My family wanted me to become a Government schoolteacher from the time I was born. Not because it was a worthy occupation or because of its potential to mold young minds, but because my work schedule would perfectly synchronize with the school holidays of my future children. By the time I was eighteen, it was obvious to everyone that I did not have the temperament to be a teacher and yet, I was forced to start the Teacher training course in my village.

Less than a year into my course, I came home after my classes one afternoon to find a handsome guy and his parents in our living room. The parents were from the neighbouring village and they were looking for a bride for their son, Shaji, who worked in the city.

I spoke to Shaji privately for ten minutes before saying yes to his proposal. Shaji was everything I wanted. He was respectful, my passport to the big city, and the only person I knew who owned a TV.

I moved with him to Trivandrum after our wedding in the village. He had a rented apartment on the fifth floor of a dilapidated block of buildings. The building had ten floors in total and no elevators. We spent equal parts of the day running up and down to our apartment and running up and down to the terrace where we did our laundry and hung our clothes to dry. The apartment was tiny, had mold and cockroaches, and was my most favourite place in the world.

Shaji always felt guilty that our wedding disrupted my education. I told him that I hated the Teacher Training course and never wanted to be a teacher anyway. Yet, he felt very strongly about me getting an education.

Shaji had never gone to university. He had come to the city as a 16-year-old boy and taken a position as an assistant to the head clerk in the chambers of one of the big lawyers in the city. He had slowly risen to become one of the main clerks in the chamber. His job was strange – the clerks had immense knowledge of the court and its procedures, they were the conduit between the God-like lawyer and the waiting, fawning public, the chamber would stop functioning without its clerks – but enjoyed little respect from the public or status in society. That was reserved for people who studied law at university and became lawyers and judges.
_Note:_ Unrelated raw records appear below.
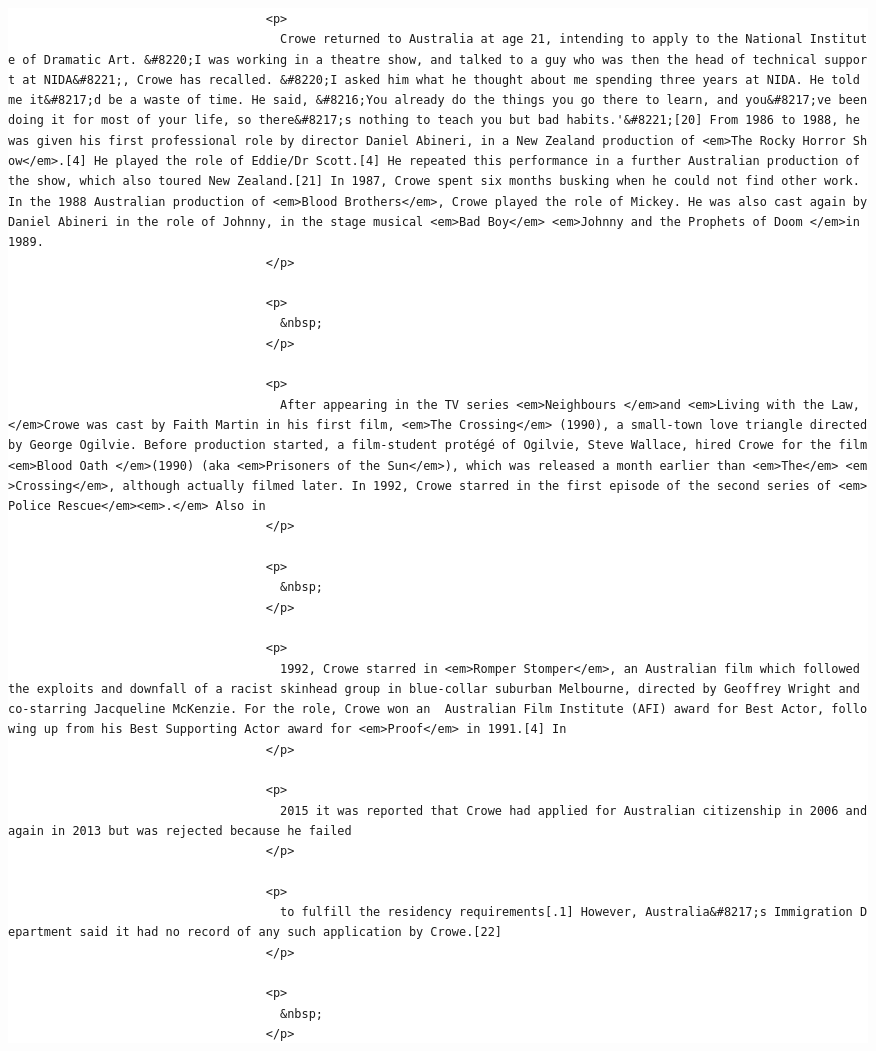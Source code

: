                                         <p>
                                          Crowe returned to Australia at age 21, intending to apply to the National Institute of Dramatic Art. &#8220;I was working in a theatre show, and talked to a guy who was then the head of technical support at NIDA&#8221;, Crowe has recalled. &#8220;I asked him what he thought about me spending three years at NIDA. He told me it&#8217;d be a waste of time. He said, &#8216;You already do the things you go there to learn, and you&#8217;ve been doing it for most of your life, so there&#8217;s nothing to teach you but bad habits.'&#8221;[20] From 1986 to 1988, he was given his first professional role by director Daniel Abineri, in a New Zealand production of <em>The Rocky Horror Show</em>.[4] He played the role of Eddie/Dr Scott.[4] He repeated this performance in a further Australian production of the show, which also toured New Zealand.[21] In 1987, Crowe spent six months busking when he could not find other work. In the 1988 Australian production of <em>Blood Brothers</em>, Crowe played the role of Mickey. He was also cast again by Daniel Abineri in the role of Johnny, in the stage musical <em>Bad Boy</em> <em>Johnny and the Prophets of Doom </em>in 1989.
                                        </p>
                                        
                                        <p>
                                          &nbsp;
                                        </p>
                                        
                                        <p>
                                          After appearing in the TV series <em>Neighbours </em>and <em>Living with the Law, </em>Crowe was cast by Faith Martin in his first film, <em>The Crossing</em> (1990), a small-town love triangle directed by George Ogilvie. Before production started, a film-student protégé of Ogilvie, Steve Wallace, hired Crowe for the film <em>Blood Oath </em>(1990) (aka <em>Prisoners of the Sun</em>), which was released a month earlier than <em>The</em> <em>Crossing</em>, although actually filmed later. In 1992, Crowe starred in the first episode of the second series of <em>Police Rescue</em><em>.</em> Also in
                                        </p>
                                        
                                        <p>
                                          &nbsp;
                                        </p>
                                        
                                        <p>
                                          1992, Crowe starred in <em>Romper Stomper</em>, an Australian film which followed the exploits and downfall of a racist skinhead group in blue-collar suburban Melbourne, directed by Geoffrey Wright and co-starring Jacqueline McKenzie. For the role, Crowe won an  Australian Film Institute (AFI) award for Best Actor, following up from his Best Supporting Actor award for <em>Proof</em> in 1991.[4] In
                                        </p>
                                        
                                        <p>
                                          2015 it was reported that Crowe had applied for Australian citizenship in 2006 and again in 2013 but was rejected because he failed
                                        </p>
                                        
                                        <p>
                                          to fulfill the residency requirements[.1] However, Australia&#8217;s Immigration Department said it had no record of any such application by Crowe.[22]
                                        </p>
                                        
                                        <p>
                                          &nbsp;
                                        </p>
                                        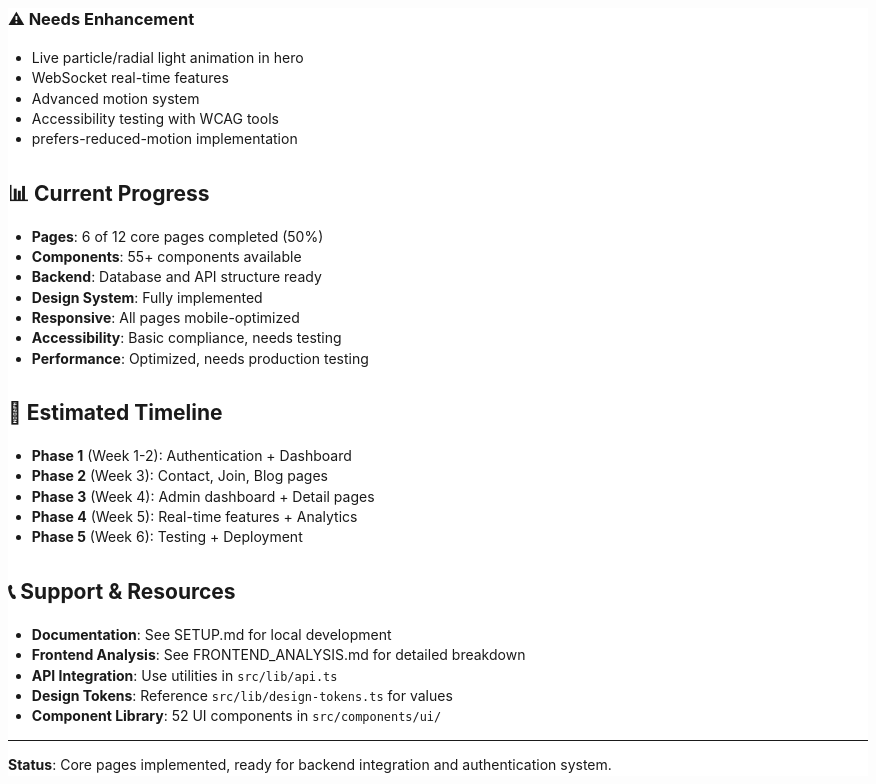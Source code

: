 ### ⚠️ Needs Enhancement
- Live particle/radial light animation in hero
- WebSocket real-time features
- Advanced motion system
- Accessibility testing with WCAG tools
- prefers-reduced-motion implementation

## 📊 Current Progress

- **Pages**: 6 of 12 core pages completed (50%)
- **Components**: 55+ components available
- **Backend**: Database and API structure ready
- **Design System**: Fully implemented
- **Responsive**: All pages mobile-optimized
- **Accessibility**: Basic compliance, needs testing
- **Performance**: Optimized, needs production testing

## 🚀 Estimated Timeline

- **Phase 1** (Week 1-2): Authentication + Dashboard
- **Phase 2** (Week 3): Contact, Join, Blog pages
- **Phase 3** (Week 4): Admin dashboard + Detail pages
- **Phase 4** (Week 5): Real-time features + Analytics
- **Phase 5** (Week 6): Testing + Deployment

## 📞 Support & Resources

- **Documentation**: See SETUP.md for local development
- **Frontend Analysis**: See FRONTEND_ANALYSIS.md for detailed breakdown
- **API Integration**: Use utilities in `src/lib/api.ts`
- **Design Tokens**: Reference `src/lib/design-tokens.ts` for values
- **Component Library**: 52 UI components in `src/components/ui/`

---

**Status**: Core pages implemented, ready for backend integration and authentication system.
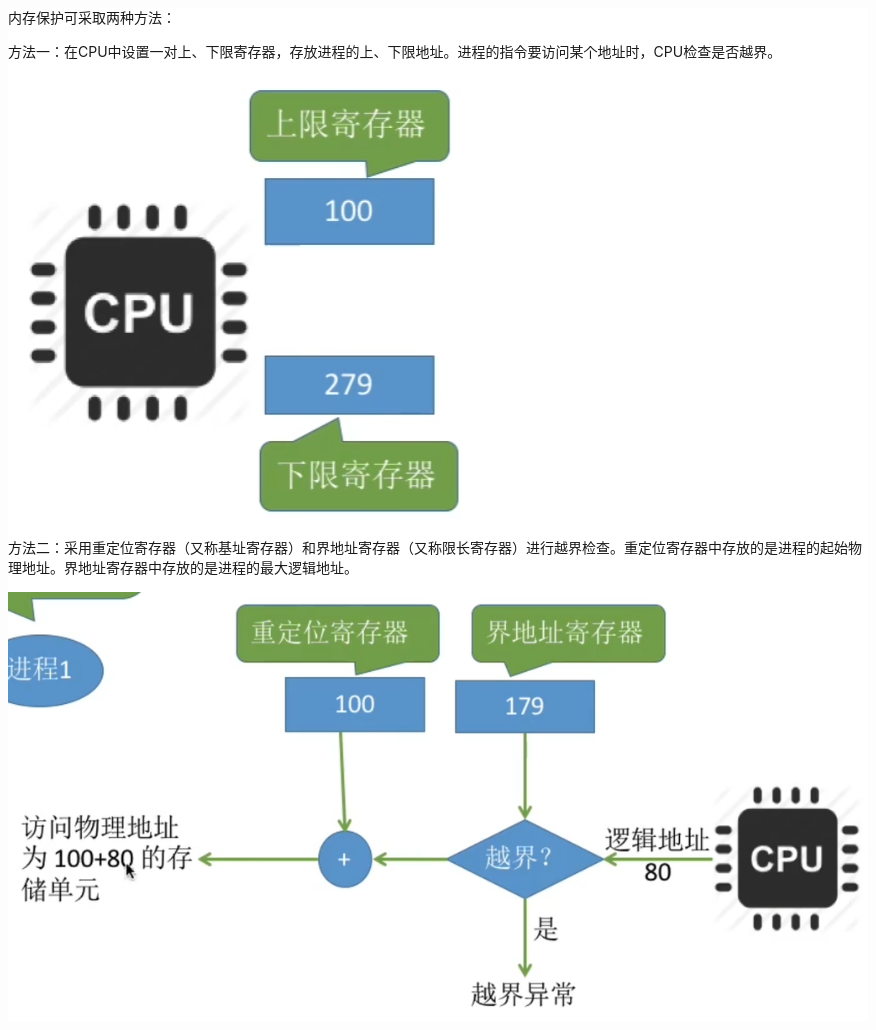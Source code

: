 内存保护可采取两种方法：

方法一：在CPU中设置一对上、下限寄存器，存放进程的上、下限地址。进程的指令要访问某个地址时，CPU检查是否越界。

![](16.png)

方法二：采用重定位寄存器（又称基址寄存器）和界地址寄存器（又称限长寄存器）进行越界检查。重定位寄存器中存放的是进程的起始物理地址。界地址寄存器中存放的是进程的最大逻辑地址。

![](17.png)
Every day Shaji would come home and tell me stories of the happenings at the chambers and court. I loved these stories and through them – the courtroom.  I wanted to be there with every fiber of my being. I developed a fervent wish to be in a place where important things happen, in the red and white English-Gothic-inspired District Court building.

When I shared this with Shaji, his first response was to say that I should study to be a lawyer. We both considered the idea for about thirty seconds and burst out laughing. I would need six years of university education to obtain a law degree. We barely made enough money to pay rent on our apartment. Besides, it was unheard of for a chamber clerk’s wife to be a lawyer, same as for a medical representative’s wife to be a doctor. It upsets the natural hierarchy in society and we were not revolutionaries.

Shaji had the brainwave that I could try to get the job of the court stenographer. The access barriers to the job, unlike becoming a lawyer, were low. It was a respectable government job with a guaranteed pension.